Records supplied —
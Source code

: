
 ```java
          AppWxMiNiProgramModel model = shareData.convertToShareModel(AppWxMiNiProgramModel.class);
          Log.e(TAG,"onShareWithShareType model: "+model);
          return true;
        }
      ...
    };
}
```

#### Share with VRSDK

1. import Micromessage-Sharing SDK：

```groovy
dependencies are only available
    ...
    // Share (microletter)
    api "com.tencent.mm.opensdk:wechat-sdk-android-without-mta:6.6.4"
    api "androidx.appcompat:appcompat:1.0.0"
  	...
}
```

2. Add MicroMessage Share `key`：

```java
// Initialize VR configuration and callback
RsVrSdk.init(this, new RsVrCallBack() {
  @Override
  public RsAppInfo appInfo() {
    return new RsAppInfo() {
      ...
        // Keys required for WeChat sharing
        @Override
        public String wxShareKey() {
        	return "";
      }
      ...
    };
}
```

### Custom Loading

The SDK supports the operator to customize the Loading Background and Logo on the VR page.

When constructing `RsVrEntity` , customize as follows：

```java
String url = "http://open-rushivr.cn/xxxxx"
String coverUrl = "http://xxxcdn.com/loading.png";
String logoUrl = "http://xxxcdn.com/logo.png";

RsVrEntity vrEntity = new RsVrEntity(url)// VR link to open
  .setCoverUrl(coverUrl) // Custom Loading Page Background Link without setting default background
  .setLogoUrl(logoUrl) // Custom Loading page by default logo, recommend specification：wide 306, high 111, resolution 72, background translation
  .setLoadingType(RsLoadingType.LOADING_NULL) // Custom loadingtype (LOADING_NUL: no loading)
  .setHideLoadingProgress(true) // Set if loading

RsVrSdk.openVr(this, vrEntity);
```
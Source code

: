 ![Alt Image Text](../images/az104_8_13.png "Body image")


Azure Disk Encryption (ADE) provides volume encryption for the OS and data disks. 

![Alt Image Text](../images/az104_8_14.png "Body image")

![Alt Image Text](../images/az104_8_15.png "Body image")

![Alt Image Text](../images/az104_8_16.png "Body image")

Work item —
Nothing in the entries may be left out; each line is to be output exactly.

Output —
Source code

:
 ```java
          AppWxMiNiProgramModel model = shareData.convertToShareModel(AppWxMiNiProgramModel.class);
          Log.e(TAG,"onShareWithShareType model: "+model);
          return true;
        }
      ...
    };
}
```

#### Share with VRSDK

1. import Micromessage-Sharing SDK：

```groovy
dependencies are only available
    ...
    // Share (microletter)
    api "com.tencent.mm.opensdk:wechat-sdk-android-without-mta:6.6.4"
    api "androidx.appcompat:appcompat:1.0.0"
  	...
}
```

2. Add MicroMessage Share `key`：

```java
// Initialize VR configuration and callback
RsVrSdk.init(this, new RsVrCallBack() {
  @Override
  public RsAppInfo appInfo() {
    return new RsAppInfo() {
      ...
        // Keys required for WeChat sharing
        @Override
        public String wxShareKey() {
        	return "";
      }
      ...
    };
}
```

### Custom Loading

The SDK supports the operator to customize the Loading Background and Logo on the VR page.

When constructing `RsVrEntity` , customize as follows：

```java
String url = "http://open-rushivr.cn/xxxxx"
String coverUrl = "http://xxxcdn.com/loading.png";
String logoUrl = "http://xxxcdn.com/logo.png";

RsVrEntity vrEntity = new RsVrEntity(url)// VR link to open
  .setCoverUrl(coverUrl) // Custom Loading Page Background Link without setting default background
  .setLogoUrl(logoUrl) // Custom Loading page by default logo, recommend specification：wide 306, high 111, resolution 72, background translation
  .setLoadingType(RsLoadingType.LOADING_NULL) // Custom loadingtype (LOADING_NUL: no loading)
  .setHideLoadingProgress(true) // Set if loading

RsVrSdk.openVr(this, vrEntity);
```
Source code

: ![Alt Image Text](../images/az104_8_13.png "Body image")


Azure Disk Encryption (ADE) provides volume encryption for the OS and data disks. 

![Alt Image Text](../images/az104_8_14.png "Body image")

![Alt Image Text](../images/az104_8_15.png "Body image")

![Alt Image Text](../images/az104_8_16.png "Body image")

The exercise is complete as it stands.